Our study has several limitations that impact the generalizability and interpretation of the results. Only one-third of the applicant pool in 2023 is included, representing a cohort that was interested in one specific residency program, thereby introducing sampling bias. A multi-institutional approach capturing a broader applicant pool could mitigate this bias and enhance generalizability.

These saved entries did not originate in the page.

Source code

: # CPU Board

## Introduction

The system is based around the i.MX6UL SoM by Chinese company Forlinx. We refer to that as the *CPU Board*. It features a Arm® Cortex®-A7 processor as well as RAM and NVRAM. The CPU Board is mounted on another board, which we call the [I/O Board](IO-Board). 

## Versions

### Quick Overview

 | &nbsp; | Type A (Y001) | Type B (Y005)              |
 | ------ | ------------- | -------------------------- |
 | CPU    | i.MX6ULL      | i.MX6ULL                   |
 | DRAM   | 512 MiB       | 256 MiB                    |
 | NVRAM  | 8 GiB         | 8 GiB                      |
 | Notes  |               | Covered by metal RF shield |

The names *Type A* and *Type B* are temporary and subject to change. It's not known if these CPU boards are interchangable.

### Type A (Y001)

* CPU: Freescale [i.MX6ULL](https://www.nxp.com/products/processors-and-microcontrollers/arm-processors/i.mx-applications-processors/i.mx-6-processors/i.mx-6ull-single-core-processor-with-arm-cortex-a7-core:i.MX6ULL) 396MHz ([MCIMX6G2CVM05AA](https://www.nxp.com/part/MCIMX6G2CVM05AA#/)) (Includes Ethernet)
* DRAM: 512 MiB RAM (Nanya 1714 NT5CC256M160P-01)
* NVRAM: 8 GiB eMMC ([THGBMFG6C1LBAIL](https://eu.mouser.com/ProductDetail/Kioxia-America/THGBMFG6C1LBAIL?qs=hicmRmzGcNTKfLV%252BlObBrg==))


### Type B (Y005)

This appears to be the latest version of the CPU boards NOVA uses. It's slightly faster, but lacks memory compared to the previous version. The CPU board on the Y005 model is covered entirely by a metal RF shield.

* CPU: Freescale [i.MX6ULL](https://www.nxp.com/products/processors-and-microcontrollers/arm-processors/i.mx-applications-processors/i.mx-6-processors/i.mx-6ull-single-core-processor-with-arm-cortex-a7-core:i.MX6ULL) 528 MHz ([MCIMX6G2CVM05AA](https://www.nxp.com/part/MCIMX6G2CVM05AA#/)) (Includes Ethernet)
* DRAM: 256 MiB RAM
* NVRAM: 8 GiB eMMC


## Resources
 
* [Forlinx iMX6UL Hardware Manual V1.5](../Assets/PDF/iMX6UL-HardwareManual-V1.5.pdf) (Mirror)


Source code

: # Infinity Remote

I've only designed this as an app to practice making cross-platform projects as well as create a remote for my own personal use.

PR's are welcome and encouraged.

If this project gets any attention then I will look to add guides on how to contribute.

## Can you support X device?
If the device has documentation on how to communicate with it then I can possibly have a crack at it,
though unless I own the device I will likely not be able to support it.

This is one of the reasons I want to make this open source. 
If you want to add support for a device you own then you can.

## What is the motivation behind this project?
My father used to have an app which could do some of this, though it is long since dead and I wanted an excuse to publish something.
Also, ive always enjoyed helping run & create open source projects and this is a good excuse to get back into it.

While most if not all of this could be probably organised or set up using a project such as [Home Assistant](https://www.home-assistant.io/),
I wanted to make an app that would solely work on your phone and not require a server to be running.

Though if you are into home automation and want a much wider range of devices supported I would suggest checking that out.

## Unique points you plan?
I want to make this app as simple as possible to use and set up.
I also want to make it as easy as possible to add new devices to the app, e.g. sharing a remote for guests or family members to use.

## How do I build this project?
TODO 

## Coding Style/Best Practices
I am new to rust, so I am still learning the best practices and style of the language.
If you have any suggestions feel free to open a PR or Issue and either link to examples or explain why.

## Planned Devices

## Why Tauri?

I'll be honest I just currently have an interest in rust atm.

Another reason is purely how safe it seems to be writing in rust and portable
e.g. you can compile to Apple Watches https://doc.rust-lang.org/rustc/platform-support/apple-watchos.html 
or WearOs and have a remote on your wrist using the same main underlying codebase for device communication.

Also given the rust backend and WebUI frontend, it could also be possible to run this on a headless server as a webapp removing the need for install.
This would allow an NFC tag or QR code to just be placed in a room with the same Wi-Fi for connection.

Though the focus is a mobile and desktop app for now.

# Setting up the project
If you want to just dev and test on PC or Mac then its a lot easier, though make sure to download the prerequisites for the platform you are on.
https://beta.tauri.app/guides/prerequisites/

We utilized the PRIME+ framework exclusively to analyze the narratives. While this provided a consistent lens, it confined our interpretations to the specific parameters of this framework. Adopting multiple frameworks, such as combining ACGME Core Competencies or EPA frameworks with PRIME+, could offer a more comprehensive understanding of the narratives and reveal different insights. Lastly, we have included only OB/GYN narratives and as such have a narrow, specific view into the MSPE.
Conclusions
MSPE narratives for the OB/GYN clerkship demonstrate variability in content and length. Length and content did not differ by gender or race but varied by medical school of origin (United States or international) and final clerkship grade.
References
Author Notes
Funding: The authors report no external funding source for this study.
Conflict of interest: The authors declare they have no competing interests.